*** DATASET RECORDS
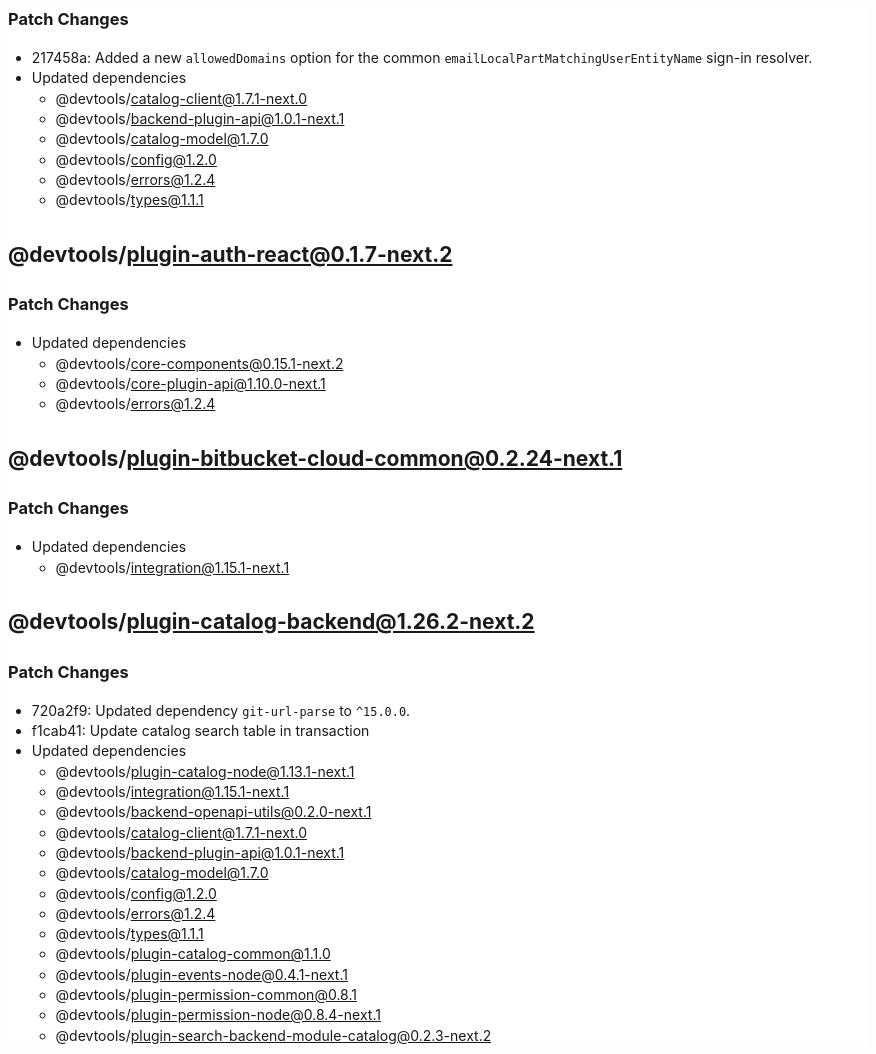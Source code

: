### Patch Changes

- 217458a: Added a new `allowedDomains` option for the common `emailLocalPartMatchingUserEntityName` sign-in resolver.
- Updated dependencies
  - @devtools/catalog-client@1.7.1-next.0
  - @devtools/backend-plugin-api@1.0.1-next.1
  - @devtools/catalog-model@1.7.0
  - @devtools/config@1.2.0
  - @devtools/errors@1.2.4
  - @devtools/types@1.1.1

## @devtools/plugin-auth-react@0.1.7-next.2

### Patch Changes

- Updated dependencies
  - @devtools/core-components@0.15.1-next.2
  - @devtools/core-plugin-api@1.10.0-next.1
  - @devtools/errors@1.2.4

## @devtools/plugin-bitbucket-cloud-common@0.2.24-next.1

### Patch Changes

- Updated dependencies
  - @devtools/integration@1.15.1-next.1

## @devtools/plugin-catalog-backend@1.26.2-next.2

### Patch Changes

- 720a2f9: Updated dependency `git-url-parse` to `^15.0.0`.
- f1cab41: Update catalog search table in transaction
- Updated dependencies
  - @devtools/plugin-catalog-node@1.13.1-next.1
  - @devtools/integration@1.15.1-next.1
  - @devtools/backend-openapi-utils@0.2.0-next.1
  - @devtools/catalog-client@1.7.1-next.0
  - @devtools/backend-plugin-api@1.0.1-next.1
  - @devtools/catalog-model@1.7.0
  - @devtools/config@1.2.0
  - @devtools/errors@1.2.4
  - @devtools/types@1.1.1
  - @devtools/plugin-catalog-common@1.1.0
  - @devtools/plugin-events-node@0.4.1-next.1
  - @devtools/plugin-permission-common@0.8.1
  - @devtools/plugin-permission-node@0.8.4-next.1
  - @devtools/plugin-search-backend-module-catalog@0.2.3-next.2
******
--- PROMPT ---
All of the data is to be returned exactly, with no pictures included.

--- OUTPUT ---
Source code

:### Patch Changes

- 217458a: Added a new `allowedDomains` option for the common `emailLocalPartMatchingUserEntityName` sign-in resolver.
- Updated dependencies
  - @devtools/catalog-client@1.7.1-next.0
  - @devtools/backend-plugin-api@1.0.1-next.1
  - @devtools/catalog-model@1.7.0
  - @devtools/config@1.2.0
  - @devtools/errors@1.2.4
  - @devtools/types@1.1.1

## @devtools/plugin-auth-react@0.1.7-next.2

### Patch Changes

- Updated dependencies
  - @devtools/core-components@0.15.1-next.2
  - @devtools/core-plugin-api@1.10.0-next.1
  - @devtools/errors@1.2.4

## @devtools/plugin-bitbucket-cloud-common@0.2.24-next.1

### Patch Changes

- Updated dependencies
  - @devtools/integration@1.15.1-next.1

## @devtools/plugin-catalog-backend@1.26.2-next.2

### Patch Changes

- 720a2f9: Updated dependency `git-url-parse` to `^15.0.0`.
- f1cab41: Update catalog search table in transaction
- Updated dependencies
  - @devtools/plugin-catalog-node@1.13.1-next.1
  - @devtools/integration@1.15.1-next.1
  - @devtools/backend-openapi-utils@0.2.0-next.1
  - @devtools/catalog-client@1.7.1-next.0
  - @devtools/backend-plugin-api@1.0.1-next.1
  - @devtools/catalog-model@1.7.0
  - @devtools/config@1.2.0
  - @devtools/errors@1.2.4
  - @devtools/types@1.1.1
  - @devtools/plugin-catalog-common@1.1.0
  - @devtools/plugin-events-node@0.4.1-next.1
  - @devtools/plugin-permission-common@0.8.1
  - @devtools/plugin-permission-node@0.8.4-next.1
  - @devtools/plugin-search-backend-module-catalog@0.2.3-next.2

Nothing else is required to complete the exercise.